The Last Man on Earth
USA / Italy / 1964
Full movie below...
When a planet-ravaging plague kills off most of the earth’s humans, and turns the rest into zombie-vampires, it is left to the lone unscathed soul, Robert Morgan, to both preserve the tattered remnants of civilization, and dispatch the legions of bloodthirsty undead. Adhering to a strict regimen in pursuit of these goals, Morgan rises each morning with the sun, downs some coffee and orange juice, and ventures into the ruined world armed with a few dozen wooden stakes and a thick mallet.
In different hands (Michele Soavi, director of Cemetery Man, comes first to mind), the scenario described above could have easily devolved into a dark horror comedy, with Vincent Price’s Morgan going about his gruesome business (as Rupert Everett’s Francesco Dellamorte does) with offhanded indifference. Under the helm of Sidney Salkow, however, the material is treated with utter seriousness. Price’s Morgan is a man at the end of his proverbial tether—on the brink of snapping in the face of crushing loneliness, the incessant nocturnal attacks, and his gruesome daily toil.

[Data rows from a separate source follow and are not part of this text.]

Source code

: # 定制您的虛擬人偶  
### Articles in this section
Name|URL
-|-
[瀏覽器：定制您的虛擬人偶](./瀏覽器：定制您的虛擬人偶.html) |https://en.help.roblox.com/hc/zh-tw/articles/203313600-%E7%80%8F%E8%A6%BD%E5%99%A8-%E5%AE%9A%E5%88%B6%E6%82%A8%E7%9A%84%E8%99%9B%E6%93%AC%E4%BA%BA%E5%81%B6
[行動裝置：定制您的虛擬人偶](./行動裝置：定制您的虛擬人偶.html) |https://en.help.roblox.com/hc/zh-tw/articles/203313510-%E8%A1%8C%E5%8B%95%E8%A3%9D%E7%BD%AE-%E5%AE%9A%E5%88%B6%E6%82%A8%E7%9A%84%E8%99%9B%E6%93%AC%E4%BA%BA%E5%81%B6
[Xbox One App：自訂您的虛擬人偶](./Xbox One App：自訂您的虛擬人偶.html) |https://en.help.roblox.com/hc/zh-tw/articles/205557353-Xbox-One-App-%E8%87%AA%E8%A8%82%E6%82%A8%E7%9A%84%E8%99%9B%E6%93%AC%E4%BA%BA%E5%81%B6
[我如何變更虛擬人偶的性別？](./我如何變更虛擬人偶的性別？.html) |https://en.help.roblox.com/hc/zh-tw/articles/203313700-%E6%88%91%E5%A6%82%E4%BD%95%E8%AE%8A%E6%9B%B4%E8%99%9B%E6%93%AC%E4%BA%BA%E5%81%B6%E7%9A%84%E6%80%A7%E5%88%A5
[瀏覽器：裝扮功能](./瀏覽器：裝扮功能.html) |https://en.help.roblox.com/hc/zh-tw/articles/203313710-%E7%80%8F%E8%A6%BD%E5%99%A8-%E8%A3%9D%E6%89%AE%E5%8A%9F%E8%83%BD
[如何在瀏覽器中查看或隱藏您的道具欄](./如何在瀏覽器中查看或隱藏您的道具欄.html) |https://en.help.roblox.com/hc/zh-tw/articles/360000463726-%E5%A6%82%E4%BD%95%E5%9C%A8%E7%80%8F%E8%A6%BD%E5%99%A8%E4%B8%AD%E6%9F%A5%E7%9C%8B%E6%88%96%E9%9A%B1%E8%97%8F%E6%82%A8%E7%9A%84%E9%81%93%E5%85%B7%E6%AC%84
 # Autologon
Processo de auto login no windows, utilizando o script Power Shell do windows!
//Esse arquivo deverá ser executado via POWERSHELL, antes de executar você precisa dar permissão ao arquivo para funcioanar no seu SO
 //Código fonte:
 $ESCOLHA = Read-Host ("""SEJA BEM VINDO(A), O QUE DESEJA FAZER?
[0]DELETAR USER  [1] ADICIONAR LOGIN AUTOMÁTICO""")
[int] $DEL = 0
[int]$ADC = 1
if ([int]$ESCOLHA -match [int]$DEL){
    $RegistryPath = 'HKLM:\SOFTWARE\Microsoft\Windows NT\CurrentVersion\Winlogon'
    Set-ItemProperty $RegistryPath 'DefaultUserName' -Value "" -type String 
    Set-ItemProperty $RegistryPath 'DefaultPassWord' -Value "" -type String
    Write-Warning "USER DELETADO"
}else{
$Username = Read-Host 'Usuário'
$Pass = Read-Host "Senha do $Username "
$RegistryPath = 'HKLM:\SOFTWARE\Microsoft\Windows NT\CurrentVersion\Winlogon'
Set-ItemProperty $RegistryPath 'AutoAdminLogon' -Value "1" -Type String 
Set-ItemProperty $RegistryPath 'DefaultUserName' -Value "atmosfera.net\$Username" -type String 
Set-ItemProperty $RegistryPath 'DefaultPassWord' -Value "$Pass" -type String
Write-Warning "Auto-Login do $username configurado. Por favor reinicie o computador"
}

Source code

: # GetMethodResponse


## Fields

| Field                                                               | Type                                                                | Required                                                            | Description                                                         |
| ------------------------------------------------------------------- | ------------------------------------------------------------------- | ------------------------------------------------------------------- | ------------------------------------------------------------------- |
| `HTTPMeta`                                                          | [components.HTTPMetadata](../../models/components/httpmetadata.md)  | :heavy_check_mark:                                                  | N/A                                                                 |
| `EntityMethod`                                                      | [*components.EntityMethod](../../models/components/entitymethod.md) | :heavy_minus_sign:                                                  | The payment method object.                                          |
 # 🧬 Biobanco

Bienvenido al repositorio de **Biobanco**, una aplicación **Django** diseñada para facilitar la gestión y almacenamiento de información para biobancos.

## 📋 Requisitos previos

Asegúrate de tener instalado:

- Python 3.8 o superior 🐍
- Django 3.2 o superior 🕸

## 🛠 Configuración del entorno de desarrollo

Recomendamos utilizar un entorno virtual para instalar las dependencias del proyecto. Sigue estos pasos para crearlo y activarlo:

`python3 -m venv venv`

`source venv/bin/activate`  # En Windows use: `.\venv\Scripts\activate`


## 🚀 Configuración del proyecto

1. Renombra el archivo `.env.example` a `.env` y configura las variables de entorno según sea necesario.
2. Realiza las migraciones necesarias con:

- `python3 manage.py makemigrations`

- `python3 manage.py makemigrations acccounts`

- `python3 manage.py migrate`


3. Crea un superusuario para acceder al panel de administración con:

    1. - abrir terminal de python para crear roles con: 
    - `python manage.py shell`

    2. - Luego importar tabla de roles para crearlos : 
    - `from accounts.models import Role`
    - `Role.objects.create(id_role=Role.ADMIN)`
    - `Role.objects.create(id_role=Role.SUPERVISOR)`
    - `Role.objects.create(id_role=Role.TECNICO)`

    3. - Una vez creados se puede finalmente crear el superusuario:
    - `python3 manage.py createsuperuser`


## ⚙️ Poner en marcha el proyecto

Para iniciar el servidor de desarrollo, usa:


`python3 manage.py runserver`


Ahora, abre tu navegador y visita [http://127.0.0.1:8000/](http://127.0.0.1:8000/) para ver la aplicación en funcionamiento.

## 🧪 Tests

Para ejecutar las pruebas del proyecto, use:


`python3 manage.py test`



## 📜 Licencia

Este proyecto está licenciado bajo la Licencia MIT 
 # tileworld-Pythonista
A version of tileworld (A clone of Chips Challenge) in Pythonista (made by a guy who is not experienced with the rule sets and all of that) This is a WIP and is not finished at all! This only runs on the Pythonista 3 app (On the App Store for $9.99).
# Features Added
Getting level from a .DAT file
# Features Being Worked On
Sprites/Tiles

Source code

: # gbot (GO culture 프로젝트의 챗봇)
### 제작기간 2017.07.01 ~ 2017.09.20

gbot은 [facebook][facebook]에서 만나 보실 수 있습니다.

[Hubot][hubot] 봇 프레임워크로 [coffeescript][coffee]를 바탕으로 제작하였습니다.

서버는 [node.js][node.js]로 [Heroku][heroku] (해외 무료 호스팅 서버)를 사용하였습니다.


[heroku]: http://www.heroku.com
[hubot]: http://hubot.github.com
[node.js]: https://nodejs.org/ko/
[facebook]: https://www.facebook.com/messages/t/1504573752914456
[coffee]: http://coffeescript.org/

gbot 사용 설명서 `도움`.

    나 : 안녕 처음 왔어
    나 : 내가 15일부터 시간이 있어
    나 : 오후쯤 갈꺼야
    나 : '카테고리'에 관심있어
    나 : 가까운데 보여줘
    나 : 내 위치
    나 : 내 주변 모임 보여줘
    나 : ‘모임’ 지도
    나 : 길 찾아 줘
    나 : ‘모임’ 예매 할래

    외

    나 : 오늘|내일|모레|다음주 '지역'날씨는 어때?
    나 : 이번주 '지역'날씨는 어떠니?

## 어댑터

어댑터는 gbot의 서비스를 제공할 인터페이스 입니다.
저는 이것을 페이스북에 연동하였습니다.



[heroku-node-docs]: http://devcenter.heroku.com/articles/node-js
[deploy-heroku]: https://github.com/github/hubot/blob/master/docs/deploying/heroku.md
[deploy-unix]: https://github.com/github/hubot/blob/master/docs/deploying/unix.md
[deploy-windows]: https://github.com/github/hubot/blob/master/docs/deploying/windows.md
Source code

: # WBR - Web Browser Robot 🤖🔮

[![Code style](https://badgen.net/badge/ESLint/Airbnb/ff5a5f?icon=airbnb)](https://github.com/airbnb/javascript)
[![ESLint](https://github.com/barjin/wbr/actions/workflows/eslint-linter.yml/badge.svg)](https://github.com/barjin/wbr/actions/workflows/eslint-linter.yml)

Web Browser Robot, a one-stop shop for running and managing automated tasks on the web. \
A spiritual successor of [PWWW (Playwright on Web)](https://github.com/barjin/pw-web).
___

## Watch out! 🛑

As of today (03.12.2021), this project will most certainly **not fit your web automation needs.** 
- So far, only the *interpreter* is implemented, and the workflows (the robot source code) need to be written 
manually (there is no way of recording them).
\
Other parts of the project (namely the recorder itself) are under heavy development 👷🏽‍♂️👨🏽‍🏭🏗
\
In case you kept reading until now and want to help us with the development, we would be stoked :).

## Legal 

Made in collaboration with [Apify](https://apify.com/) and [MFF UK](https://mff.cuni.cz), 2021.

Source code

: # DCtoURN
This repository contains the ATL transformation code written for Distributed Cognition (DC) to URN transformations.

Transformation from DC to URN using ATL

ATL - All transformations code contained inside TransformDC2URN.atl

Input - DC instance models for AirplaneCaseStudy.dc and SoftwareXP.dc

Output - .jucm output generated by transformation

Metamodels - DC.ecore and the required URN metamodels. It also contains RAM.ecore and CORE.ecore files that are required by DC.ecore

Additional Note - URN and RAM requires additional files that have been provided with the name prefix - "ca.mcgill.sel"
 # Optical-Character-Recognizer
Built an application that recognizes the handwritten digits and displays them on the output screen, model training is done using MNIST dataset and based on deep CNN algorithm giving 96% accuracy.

To make matters worse, these lurching undead are not mere zombies. Instead, they are a unique hybrid of zombie and vampire—slow to move and weak of limb, yes, but still mentally aware, capable of coherent speech, and fueled by lust for human blood. Thus, in addition to his many other problems, Morgan must endure the bellows of his erstwhile friend Ben, who nightly stands outside Morgan’s house and calls to him by name: “Come out Morgan. Come out!” Zombie-vampires are frightening enough, let alone zombie-vampires that know who you are.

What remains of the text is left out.